──────── STORED DATA
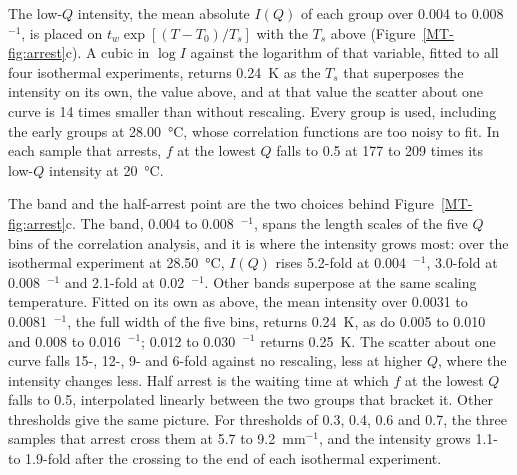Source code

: \documentclass[11pt]{article}
\newcommand{\Ainv}{\text{\AA}$^{-1}$}
\begin{document}
The low-$Q$ intensity, the mean absolute $I(Q)$ of each group over 0.004 to 0.008~\Ainv, is placed on $t_w\exp[(T-T_0)/T_s]$ with the $T_s$ above (Figure~\ref*{MT-fig:arrest}c). A cubic in $\log I$ against the logarithm of that variable, fitted to all four isothermal experiments, returns 0.24~K as the $T_s$ that superposes the intensity on its own, the value above, and at that value the scatter about one curve is 14 times smaller than without rescaling. Every group is used, including the early groups at \SI{28.00}{\degreeCelsius}, whose correlation functions are too noisy to fit. In each sample that arrests, $f$ at the lowest $Q$ falls to 0.5 at 177 to 209 times its low-$Q$ intensity at \SI{20}{\degreeCelsius}.

The band and the half-arrest point are the two choices behind Figure~\ref*{MT-fig:arrest}c. The band, 0.004 to 0.008~\Ainv, spans the length scales of the five $Q$ bins of the correlation analysis, and it is where the intensity grows most: over the isothermal experiment at \SI{28.50}{\degreeCelsius}, $I(Q)$ rises 5.2-fold at 0.004~\Ainv, 3.0-fold at 0.008~\Ainv{} and 2.1-fold at 0.02~\Ainv. Other bands superpose at the same scaling temperature. Fitted on its own as above, the mean intensity over 0.0031 to 0.0081~\Ainv, the full width of the five bins, returns 0.24~K, as do 0.005 to 0.010 and 0.008 to 0.016~\Ainv; 0.012 to 0.030~\Ainv{} returns 0.25~K. The scatter about one curve falls 15-, 12-, 9- and 6-fold against no rescaling, less at higher $Q$, where the intensity changes less. Half arrest is the waiting time at which $f$ at the lowest $Q$ falls to 0.5, interpolated linearly between the two groups that bracket it. Other thresholds give the same picture. For thresholds of 0.3, 0.4, 0.6 and 0.7, the three samples that arrest cross them at 5.7 to 9.2~mm$^{-1}$, and the intensity grows 1.1- to 1.9-fold after the crossing to the end of each isothermal experiment.
\end{document}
────────────────
- _EXERCISE GOAL_:
A verbatim copy of all the records, minus the pictures, is the expected answer.

- _SOLUTION BELOW_:
Source code

: \documentclass[11pt]{article}
\newcommand{\Ainv}{\text{\AA}$^{-1}$}
\begin{document}
The low-$Q$ intensity, the mean absolute $I(Q)$ of each group over 0.004 to 0.008~\Ainv, is placed on $t_w\exp[(T-T_0)/T_s]$ with the $T_s$ above (Figure~\ref*{MT-fig:arrest}c). A cubic in $\log I$ against the logarithm of that variable, fitted to all four isothermal experiments, returns 0.24~K as the $T_s$ that superposes the intensity on its own, the value above, and at that value the scatter about one curve is 14 times smaller than without rescaling. Every group is used, including the early groups at \SI{28.00}{\degreeCelsius}, whose correlation functions are too noisy to fit. In each sample that arrests, $f$ at the lowest $Q$ falls to 0.5 at 177 to 209 times its low-$Q$ intensity at \SI{20}{\degreeCelsius}.

The band and the half-arrest point are the two choices behind Figure~\ref*{MT-fig:arrest}c. The band, 0.004 to 0.008~\Ainv, spans the length scales of the five $Q$ bins of the correlation analysis, and it is where the intensity grows most: over the isothermal experiment at \SI{28.50}{\degreeCelsius}, $I(Q)$ rises 5.2-fold at 0.004~\Ainv, 3.0-fold at 0.008~\Ainv{} and 2.1-fold at 0.02~\Ainv. Other bands superpose at the same scaling temperature. Fitted on its own as above, the mean intensity over 0.0031 to 0.0081~\Ainv, the full width of the five bins, returns 0.24~K, as do 0.005 to 0.010 and 0.008 to 0.016~\Ainv; 0.012 to 0.030~\Ainv{} returns 0.25~K. The scatter about one curve falls 15-, 12-, 9- and 6-fold against no rescaling, less at higher $Q$, where the intensity changes less. Half arrest is the waiting time at which $f$ at the lowest $Q$ falls to 0.5, interpolated linearly between the two groups that bracket it. Other thresholds give the same picture. For thresholds of 0.3, 0.4, 0.6 and 0.7, the three samples that arrest cross them at 5.7 to 9.2~mm$^{-1}$, and the intensity grows 1.1- to 1.9-fold after the crossing to the end of each isothermal experiment.
\end{document}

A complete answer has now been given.